#### Your instructions
Quote the entries that follow exactly, leaving none out.

····················

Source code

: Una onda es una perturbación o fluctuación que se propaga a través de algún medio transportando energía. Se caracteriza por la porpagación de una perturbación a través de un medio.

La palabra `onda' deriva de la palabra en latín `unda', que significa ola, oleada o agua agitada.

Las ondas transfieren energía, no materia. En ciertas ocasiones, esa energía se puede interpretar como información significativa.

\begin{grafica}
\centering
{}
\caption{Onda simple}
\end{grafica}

····················

#### Response area
Source code

: Una onda es una perturbación o fluctuación que se propaga a través de algún medio transportando energía. Se caracteriza por la porpagación de una perturbación a través de un medio.

La palabra `onda' deriva de la palabra en latín `unda', que significa ola, oleada o agua agitada.

Las ondas transfieren energía, no materia. En ciertas ocasiones, esa energía se puede interpretar como información significativa.

\begin{grafica}
\centering
{}
\caption{Onda simple}
\end{grafica}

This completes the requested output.